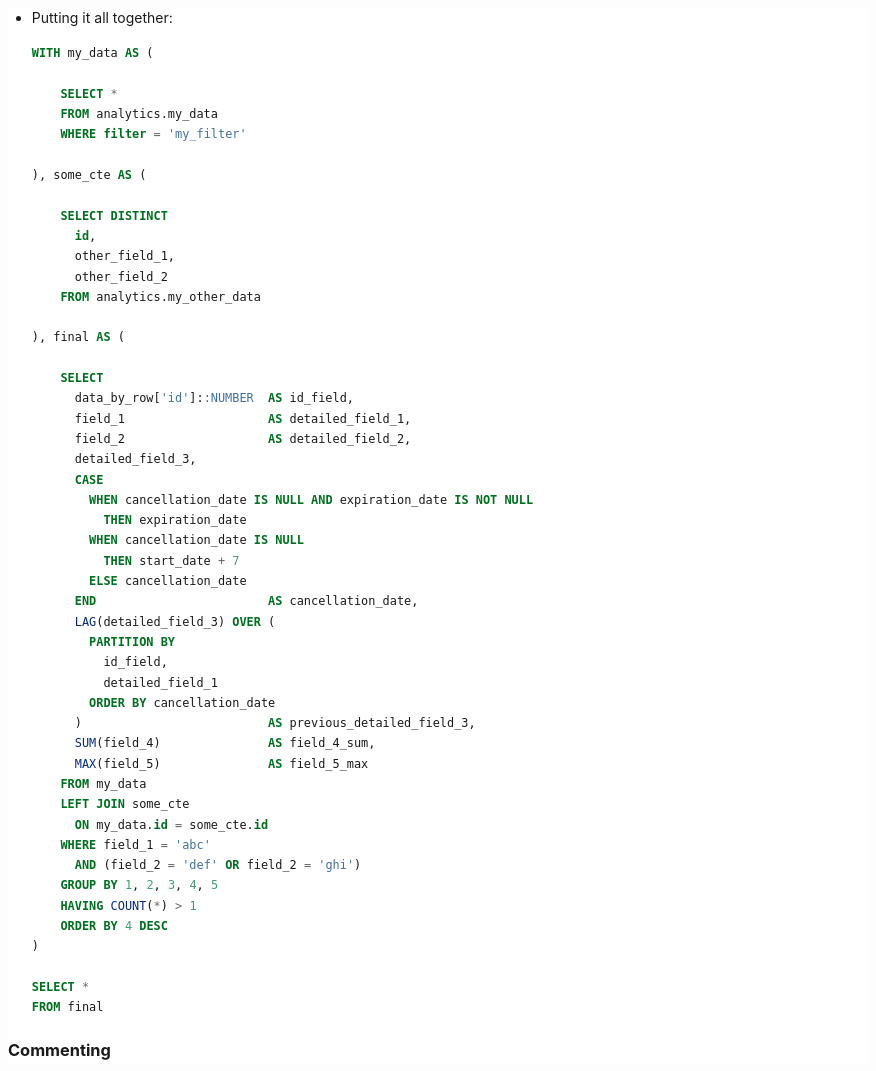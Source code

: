 - Putting it all together:

    ```sql
    WITH my_data AS (

        SELECT *
        FROM analytics.my_data
        WHERE filter = 'my_filter'

    ), some_cte AS (

        SELECT DISTINCT
          id,
          other_field_1,
          other_field_2
        FROM analytics.my_other_data

    ), final AS (

        SELECT
          data_by_row['id']::NUMBER  AS id_field,
          field_1                    AS detailed_field_1,
          field_2                    AS detailed_field_2,
          detailed_field_3,
          CASE
            WHEN cancellation_date IS NULL AND expiration_date IS NOT NULL
              THEN expiration_date
            WHEN cancellation_date IS NULL
              THEN start_date + 7
            ELSE cancellation_date
          END                        AS cancellation_date,
          LAG(detailed_field_3) OVER (
            PARTITION BY
              id_field,
              detailed_field_1
            ORDER BY cancellation_date
          )                          AS previous_detailed_field_3,
          SUM(field_4)               AS field_4_sum,
          MAX(field_5)               AS field_5_max
        FROM my_data
        LEFT JOIN some_cte
          ON my_data.id = some_cte.id
        WHERE field_1 = 'abc'
          AND (field_2 = 'def' OR field_2 = 'ghi')
        GROUP BY 1, 2, 3, 4, 5
        HAVING COUNT(*) > 1
        ORDER BY 4 DESC
    )

    SELECT *
    FROM final
    ```

### Commenting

***

## [The problem]
Your task is to copy the entries in full and exactly, without any images.

## [Result of this exercise]
Source code

: - Putting it all together:

    ```sql
    WITH my_data AS (

        SELECT *
        FROM analytics.my_data
        WHERE filter = 'my_filter'

    ), some_cte AS (

        SELECT DISTINCT
          id,
          other_field_1,
          other_field_2
        FROM analytics.my_other_data

    ), final AS (

        SELECT
          data_by_row['id']::NUMBER  AS id_field,
          field_1                    AS detailed_field_1,
          field_2                    AS detailed_field_2,
          detailed_field_3,
          CASE
            WHEN cancellation_date IS NULL AND expiration_date IS NOT NULL
              THEN expiration_date
            WHEN cancellation_date IS NULL
              THEN start_date + 7
            ELSE cancellation_date
          END                        AS cancellation_date,
          LAG(detailed_field_3) OVER (
            PARTITION BY
              id_field,
              detailed_field_1
            ORDER BY cancellation_date
          )                          AS previous_detailed_field_3,
          SUM(field_4)               AS field_4_sum,
          MAX(field_5)               AS field_5_max
        FROM my_data
        LEFT JOIN some_cte
          ON my_data.id = some_cte.id
        WHERE field_1 = 'abc'
          AND (field_2 = 'def' OR field_2 = 'ghi')
        GROUP BY 1, 2, 3, 4, 5
        HAVING COUNT(*) > 1
        ORDER BY 4 DESC
    )

    SELECT *
    FROM final
    ```

### Commenting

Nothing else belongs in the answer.